8 juin 2015. Il fait beau, il fait chaud. Je suis à la maison avec mon amoureux tout nouveau, tout beau. En milieu d’après-midi, il reçoit un texto. C’est le réseau militant, il se passe un truc en bas, à la halle Pajol, là où les réfugiés du campement de la Chapelle sont venus s’installer. C’est une rafle. Face à l’acharnement policier, les habitants du quartier descendent peu à peu de chez eux. On tente tant bien que mal d’empêcher les CRS de violenter les migrants pour les mettre dans des cars qui les emmèneront en centre de rétention administrative (CRA). Les hommes sont tabassés, gazés. Les femmes aussi. Une femme enceinte a été traînée par terre, rouée de coup pour avoir refusé de monter dans un de leurs véhicules. A la suite de cela, elle a fait une fausse couche et a perdu son enfant.
Nous sommes en mai 2016 et bien d’autres femmes enceintes ont perdu leur enfant à cause de la maltraitance institutionnelle. A Paris, à Calais ou ailleurs, la violence d’Etat continue d’humilier, de briser les exilés. La violence d’état c’est celle qui place en détention une réfugiée syrienne de 17 ans car elle se ballade avec un faux passeport. Celle qui fout un casque sur la tête de mon pote tunisien et lui menotte les mains pour le jeter hors de France, dans un avion. Ou bien celle qui refuse l’asile à mon ami homosexuel, en danger de mort dans son pays.

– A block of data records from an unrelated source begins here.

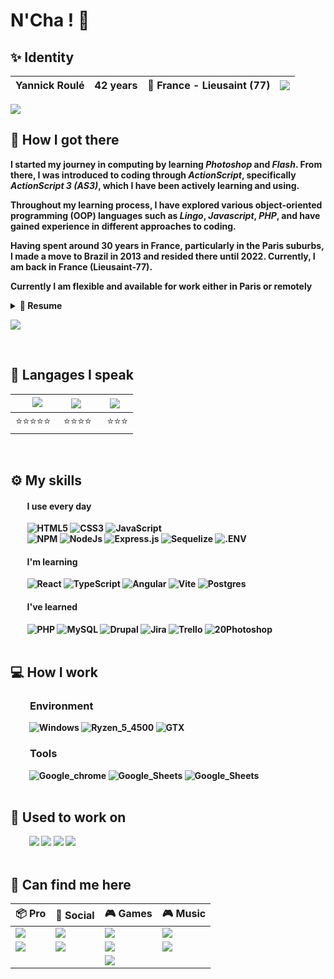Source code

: # N'Cha ! 👋

## ✨ <b>Identity
| Yannick Roulé | 42 years | 🌆 France - Lieusaint (77) | <img src="https://hits.seeyoufarm.com/api/count/incr/badge.svg?url=https%3A%2F%2Fgithub.com%2Fkarma-yrb1212%2Fhit-counter%2FREADME&count_bg=%2379C83D&title_bg=%23555555&icon=go.svg&icon_color=%2300ADD8&title=hits&edge_flat=false"/> |
| ------------- | -------- | ------------------------ | ------------------------------------|

<img src="https://github-readme-stats-git-masterrstaa-rickstaa.vercel.app/api?username=karma-yrb&theme=dark">

<!--![](https://komarev.com/ghpvc/?username=karma-yrb&label=Profile+views)-->

<!--
<img src="https://github-readme-stats.vercel.app/api/top-langs/?username=karma-yrb&theme=dark">
<img src="https://github-readme-streak-stats.herokuapp.com/?user=karma-yrb&theme=dark">
<img src="https://github-profile-trophy.vercel.app/?username=karma-yrb&theme=dark">
-->
<br>

## 🚪 <b>How I got there

 I started my journey in computing by learning *Photoshop* and *Flash*. From there, I was introduced to coding through *ActionScript*, specifically *ActionScript 3 (AS3)*, which I have been actively learning and using.<br>

Throughout my learning process, I have explored various object-oriented programming (OOP) languages such as *Lingo*, *Javascript*, *PHP*, and have gained experience in different approaches to coding.<br>

Having spent around 30 years in France, particularly in the Paris suburbs, I made a move to Brazil in 2013 and resided there until 2022. Currently, I am back in France (Lieusaint-77).<br>

Currently I am flexible and available for work either in Paris or remotely
<br>
<details>
<summary>📃 Resume</summary>

### <b>Education
2023 - Currently I am a Fullstack JS Developer specialization training within [@OClock](https://oclock.io/formations/developpeur-web-fullstack-javascript) school<br>
>Web Developer in 2008<br>
>Web Designer in 2002<br>
>College degree in 1999

### <b>Experience
I worked as:<br>
>FrontEnd Developer since 2015<br>
>Web Developer since 2008<br>
>Flash Developer for about 5 years<br>
>Integrator for about 4 years<br>
>Web designer for about 2 years<br>
</details>

[<img src="https://img.shields.io/badge/Online_full_version-0064FD?style=for-the-badge">](https://cvdesignr.com/p/643673d488177)

<br>

## 💬 <b>Langages I speak
| &nbsp;&nbsp;&nbsp;<img src="https://img.shields.io/badge/FR-French-333?style=for-the-badge&labelColor=000091&color=FFF&style=flat"> | <img src="https://img.shields.io/badge/BR-Português-333?style=for-the-badge&labelColor=009c3b&color=ffdf00&style=flat">     | <img src="https://img.shields.io/badge/EN-English-333?style=for-the-badge&labelColor=C8102E&color=FFF&style=flat"> |
| ------------- |-------------|-------------|
| ⭐⭐⭐⭐⭐ |&nbsp;⭐⭐⭐⭐|&nbsp;&nbsp;⭐⭐⭐|
<br>

## ⚙️ <b>My skills
#### &nbsp;&nbsp;&nbsp;&nbsp;&nbsp;&nbsp;&nbsp; <b>I use every day
 &nbsp;&nbsp;&nbsp;&nbsp;&nbsp;&nbsp;&nbsp; ![HTML5](https://img.shields.io/badge/HTML5-E34F26?style=for-the-badge&logo=html5&logoColor=white)
![CSS3](https://img.shields.io/badge/CSS3-1572B6?style=for-the-badge&logo=css3&logoColor=white)
![JavaScript](https://img.shields.io/badge/JavaScript-323330?style=for-the-badge&logo=javascript&logoColor=F7DF1E)
<br>
 &nbsp;&nbsp;&nbsp;&nbsp;&nbsp;&nbsp;&nbsp; ![NPM](https://img.shields.io/badge/npm-CB3837?style=for-the-badge&logo=npm&logoColor=white)
![NodeJs](https://img.shields.io/badge/Node.js-339933?style=for-the-badge&logo=nodedotjs&logoColor=white)
![Express.js](https://img.shields.io/badge/Express.js-000000?style=for-the-badge&logo=express&logoColor=white)
![Sequelize](https://img.shields.io/badge/Sequelize-52B0E7?style=for-the-badge&logo=Sequelize&logoColor=white)
![.ENV](https://img.shields.io/static/v1?style=for-the-badge&message=.ENV&color=222222&logo=.ENV&logoColor=ECD53F&label=)

#### &nbsp;&nbsp;&nbsp;&nbsp;&nbsp;&nbsp;&nbsp; <b>I'm learning
&nbsp;&nbsp;&nbsp;&nbsp;&nbsp;&nbsp;&nbsp; ![React](https://img.shields.io/badge/React-20232A?style=for-the-badge&logo=react&logoColor=61DAFB)
![TypeScript](https://img.shields.io/badge/TypeScript-007ACC?style=for-the-badge&logo=typescript&logoColor=white)
![Angular](https://img.shields.io/badge/Angular-DD0031?style=for-the-badge&logo=angular&logoColor=white)
![Vite](https://img.shields.io/badge/Vite-B73BFE?style=for-the-badge&logo=vite&logoColor=FFD62E)
![Postgres](https://img.shields.io/badge/postgres-%23316192.svg?style=for-the-badge&logo=postgresql&logoColor=white)

#### &nbsp;&nbsp;&nbsp;&nbsp;&nbsp;&nbsp;&nbsp; <b>I've learned
 &nbsp;&nbsp;&nbsp;&nbsp;&nbsp;&nbsp;&nbsp; ![PHP](https://img.shields.io/badge/PHP-blue?style=for-the-badge&logo=php&logoColor=white)
![MySQL](https://img.shields.io/badge/MySQL-005C84?style=for-the-badge&logo=mysql&logoColor=white)
![Drupal](https://img.shields.io/badge/Drupal-0678BE?style=for-the-badge&logo=drupal&logoColor=white)
![Jira](https://img.shields.io/badge/Jira-0052CC?style=for-the-badge&logo=Jira&logoColor=white)
![Trello](https://img.shields.io/badge/Trello-0052CC?style=for-the-badge&logo=trello&logoColor=white)
![20Photoshop](https://img.shields.io/badge/Adobe%20Photoshop-31A8FF?style=for-the-badge&logo=Adobe%20Photoshop&logoColor=black)
<br><br>

## 💻 <b>How I work
### &nbsp;&nbsp;&nbsp;&nbsp;&nbsp;&nbsp;&nbsp; <b>Environment
 &nbsp;&nbsp;&nbsp;&nbsp;&nbsp;&nbsp;&nbsp;&nbsp; ![Windows](https://img.shields.io/badge/Windows-0078D6?style=for-the-badge&logo=windows&logoColor=white)
![Ryzen_5_4500](https://img.shields.io/badge/-Ryzen_5_4500-9d141c?style=for-the-badge&logo=amd&logoColor=white)
![GTX](https://img.shields.io/badge/-GTX%20660-green?style=for-the-badge&logo=nvidia&logoColor=white)

### &nbsp;&nbsp;&nbsp;&nbsp;&nbsp;&nbsp;&nbsp; Tools
 &nbsp;&nbsp;&nbsp;&nbsp;&nbsp;&nbsp;&nbsp;&nbsp; ![Google_chrome](https://img.shields.io/badge/Chrome-4285F4?style=for-the-badge&logo=Google-chrome&logoColor=white)
![Google_Sheets](https://img.shields.io/badge/Google_Sheets-34A853?style=for-the-badge&logo=google-sheets&logoColor=white)
![Google_Sheets](https://img.shields.io/badge/Drive-4285F4?style=for-the-badge&logo=google-drive&logoColor=white)
<br><br>

## 🔖 <b>Used to work on
 &nbsp;&nbsp;&nbsp;&nbsp;&nbsp;&nbsp;&nbsp;&nbsp; [<img src="https://img.shields.io/badge/Social_Protection-33557F?style=for-the-badge">](https://socialprotection.org/)
[<img src="https://img.shields.io/badge/Nabu_Learning-E13E97?style=for-the-badge">](https://www.nabu-learning.com/)
[<img src="https://img.shields.io/badge/Abralatas-3C881E?style=for-the-badge">](https://www.abralatas.org.br/)
[<img src="https://img.shields.io/badge/French_Kitch-333333?style=for-the-badge">](https://www.01net.com/tests/french-kitch-la-table-fiche-technique-15851.html)
<br><br>

## 🔗 <b>Can find me here
| 📦 Pro       | 📱 Social     | 🎮 Games | 🎮 Music |
| ------------- |-------------|-------------|-------------|
| [<img src="https://img.shields.io/badge/LinkedIn-0077B5?style=for-the-badge&logo=linkedin&logoColor=white&style=plastic">](https://www.linkedin.com/in/karmadev/)       | [<img src="https://img.shields.io/badge/Instagram-E4405F?style=for-the-badge&logo=instagram&logoColor=white&style=plastic">](https://www.instagram.com/ex_gringo_papa_life/)           |[<img src="https://img.shields.io/badge/Starcraft_2-000?style=for-the-badge&logo=battle.net&logoColor=148EFF&style=plastic">](https://starcraft2.com/fr-fr/profile/2/1/569434)|[<img src="https://img.shields.io/static/v1?style=for-the-badge&message=Deezer&color=222222&logo=Deezer&logoColor=FEAA2D&label&style=plastic">](https://www.deezer.com/fr/profile/540258273)|
| [<img src="https://img.shields.io/badge/GitHub-100000?style=for-the-badge&logo=github&logoColor=white&style=plastic">](https://github.com/karma-yrb)     | [<img src="https://img.shields.io/badge/Twitter-1DA1F2?style=for-the-badge&logo=twitter&logoColor=white&style=plastic">](https://twitter.com/KarmaCrea)           | <img src="https://img.shields.io/badge/Nintendo-E60012?style=for-the-badge&logo=nintendo-switch&logoColor=white&style=plastic">| [<img src="https://img.shields.io/static/v1?style=for-the-badge&message=Spotify&color=1DB954&logo=Spotify&logoColor=FFFFFF&label&style=plastic">](https://open.spotify.com/user/m5chit7dbb7d8byeq3casv9o1)
|   ||<img src="https://img.shields.io/static/v1?style=for-the-badge&message=Steam&color=000000&logo=Steam&logoColor=FFFFFF&label&style=plastic">|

C’est aussi celle du cynisme qui par pur calcul politique abandonne les migrants dans les campements à Paris.
En Belgique, des psychiatres proposent même de penser l’exil sous le prisme d’un double trauma, celui du départ forcé et celui de « la procédure » européenne :
« A chaque étape de la procédure, ce qu’ils disent, ce qu’ils ont vécu est remis en doute. Peut-être certains d’entre eux inventent-ils des choses, mais pour celui qui a vraiment vécu ce qu’il raconte, s’entendre dire : "écoutez, les viols, ce n’est pas de ça qu’il s’agit, je veux savoir à quelle date vous avez perdu vos parents" (…) Ces souffrances sont induites par le système qui existe. » [1]
Cette violence n’est pas un mythe, ce n’est pas une construction des penseurs d’extrême gauche pour se justifier d’une supposée radicalité. Il ne s’agit pas non plus d’une « position victimaire »->http://lmsi.net/A-quoi-sert-la-victimisation]. La violence d’Etat est le terme qui désigne l’humiliation concrète et réelle subie par celles et ceux que l’Etat discrimine et déshumanise. Si la théorie de l’Etat de droit dans les argumentaires des « gens bien » fait figure d’autorité, permettez nous de partir de ce que nous vivons pour vous évoquer une autre histoire conceptuelle, la violence de l’Etat.
Si l’Etat de droit est la formule préférée de ceux qui veulent nous faire passer par des fous, j’ajouterai que l’Etat de droit, c’est nous. Il existe à travers Baby, habitante de la jungle et féministe qui organise une conférence de presse à Paris pour dénoncer les conditions d’accueil des exilées en France [2]. Il existe à travers Ali, un jeune exilé afghan, qui prend la parole à la Marche de la Dignité pour montrer sa solidarité envers les musulmans et musulmanes et toutes les personnes racisées de France [3]. Il existe à travers mon pote militant qui prend sa voiture de nuit et fait traverser la frontière à Rosa, syrienne de 17 ans pour qu’elle quitte la France qui l’a mise en détention et rejoigne sa famille en Allemagne. Il existe à travers mes potes qui ont accueilli et accueillent encore chez eux des enfants demandeurs d’asile à la rue [4]. Il existe à travers les habitants du 18e arrondissement qui le 8 juin 2015 se sont fait défoncer en tentant d’empêcher une rafle [5].
Ne nous laissons pas berner, l’Etat de droit n’existe pas en tant que tel, ce n’est pas une formule incantatoire qui vient sauver la démocratie. Il est incarné par des personnes qui luttent pour leurs droits, et n’existe que si nous le faisons exister. On tend à oublier que les grands principes démocratiques existent pour être mis en pratique. Rien de ce qui se passe à Paris ou à Calais n’est excusable. La France ne peut pas être sauvée. L’égalité est stricte ou elle n’est pas. Et j’espère que l’histoire leur rendra.